I now turn to the issue of safety to women, including the risk of death. There are many references to supposedly authoritative texts saying that chemical abortion, including RU486, is as safe as or safer than surgical abortions. In response to these assertions, I bring to the House’s attention the statement of Dr PD Carney, who is on the board of associate editors of the journal Contraception, who states:

... the death rate from medical abortion  [ru486] among Planned Parenthood patients [is] ... roughly 1.5 per 100,000, compared to a U.S. rate of 0.5 for early surgical abortion.

This means that the maternal death rate for chemical abortion is three times higher than the maternal death rate recorded for early surgical abortions.
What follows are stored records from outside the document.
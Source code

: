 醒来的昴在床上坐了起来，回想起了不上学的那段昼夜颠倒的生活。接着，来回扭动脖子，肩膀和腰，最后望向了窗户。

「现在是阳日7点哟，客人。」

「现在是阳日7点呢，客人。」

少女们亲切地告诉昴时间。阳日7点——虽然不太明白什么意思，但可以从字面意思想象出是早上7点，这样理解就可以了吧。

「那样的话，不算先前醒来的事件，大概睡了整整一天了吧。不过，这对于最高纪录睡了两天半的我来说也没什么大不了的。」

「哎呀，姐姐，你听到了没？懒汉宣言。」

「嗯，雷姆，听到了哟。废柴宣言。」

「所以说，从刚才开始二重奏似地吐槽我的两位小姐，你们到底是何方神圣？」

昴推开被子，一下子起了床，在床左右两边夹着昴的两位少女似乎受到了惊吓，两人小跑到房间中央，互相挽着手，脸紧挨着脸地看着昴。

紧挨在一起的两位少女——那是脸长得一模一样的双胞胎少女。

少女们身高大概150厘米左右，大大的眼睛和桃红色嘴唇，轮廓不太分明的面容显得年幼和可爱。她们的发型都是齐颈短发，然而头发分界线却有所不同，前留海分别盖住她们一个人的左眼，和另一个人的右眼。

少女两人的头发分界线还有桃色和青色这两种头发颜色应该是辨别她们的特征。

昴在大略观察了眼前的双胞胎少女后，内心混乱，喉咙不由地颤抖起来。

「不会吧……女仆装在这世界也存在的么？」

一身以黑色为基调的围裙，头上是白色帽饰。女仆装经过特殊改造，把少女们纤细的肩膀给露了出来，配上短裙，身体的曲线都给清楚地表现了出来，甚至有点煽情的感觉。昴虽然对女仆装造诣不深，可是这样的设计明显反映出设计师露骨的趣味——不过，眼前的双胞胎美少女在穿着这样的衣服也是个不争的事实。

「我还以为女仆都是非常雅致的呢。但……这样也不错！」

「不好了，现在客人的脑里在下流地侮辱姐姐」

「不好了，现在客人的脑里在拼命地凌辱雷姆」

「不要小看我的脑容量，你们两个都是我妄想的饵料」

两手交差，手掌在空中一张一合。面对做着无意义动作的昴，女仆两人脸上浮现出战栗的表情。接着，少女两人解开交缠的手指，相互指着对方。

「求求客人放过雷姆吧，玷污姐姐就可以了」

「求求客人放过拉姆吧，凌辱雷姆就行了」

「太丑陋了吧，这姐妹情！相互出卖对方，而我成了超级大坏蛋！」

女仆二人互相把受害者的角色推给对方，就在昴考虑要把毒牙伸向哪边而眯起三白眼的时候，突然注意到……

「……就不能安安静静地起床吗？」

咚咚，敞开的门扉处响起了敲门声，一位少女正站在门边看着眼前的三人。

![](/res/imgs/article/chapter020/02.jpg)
I wish to remind the Minister for Health and Ageing of my determination to obtain the truth from him and his predecessors on the exact number of medical procedures procured under Medicare for the purpose of procuring an abortion. I asked question on notice No. 1441 on the issue of pregnancy termination statistics on 13 April 2000 to the then Minister for Health and Ageing, the Honourable. Dr Wooldridge. I was stonewalled. On 7 December 2000 I again asked follow-up questions to Dr Wooldridge for further clarification on the question of the number of Medicare funded pregnancy terminations. Again I was stonewalled. Finally, on 16 November 2004, I asked the present Minister for Health and Ageing and member for Warringah, the Hon. Tony Abbott, whether it was still not possible to estimate the number of late-term pregnancy abortions and what legal impediments prevented him from varying the Medicare codes such that it would be possible to determine the number of Medicare funded procedures that procure an abortion. Yes, again I was stonewalled.

It is clear that successive coalition ministers for health and ageing have not got the political will to establish the truth about the number of abortions carried out in Australia compared with other medical procedures that are not abortions but have the same HIC item number. I question tonight the bona fides of the minister for health. On this issue we come from same constituency. Why did the minister raise 100,000 abortions in Australia, conveniently, a few weeks after the last election? Why did the minister support the Bill Clinton position on abortion last week? Why does the minister duck my questions to him about the number of abortions in Australia every year? Why doesn’t the minister confirm that there are a lot less than 100,000 abortions carried out in Australia each year? Why of all people on this issue does the minister not want to establish the truth? Why does the member for Hughes claim that there are 100,000 abortions carried out in Australia every year? Why did the member for Page just say in his contribution that there are 100,000 abortions carried out in Australia every year? Why do they persist with this false claim?

All members that I have spoken to about this issue want to know the truth. The minister knows that he has the power to establish the correct figures on abortion in Australia. All members of this House that I have spoken to, irrespective of their position in relation to how they are going to vote, would like to reduce the number of abortions carried out in Australia.

I conclude, based on the verifiable and reputable data from medical research on failure rates, we can expect that between 5,000 and 8,000 attempted pregnancy terminations from RU486 per year will fail, thus requiring supplementary surgical abortions, with internal bleeding and psychological trauma. We cannot as a parliament entrust this decision to the TGA. We must take responsibility for the drug and maintain the decision made some 10 years ago in this parliament that RU486 is a dangerous drug that must not be permitted into the market.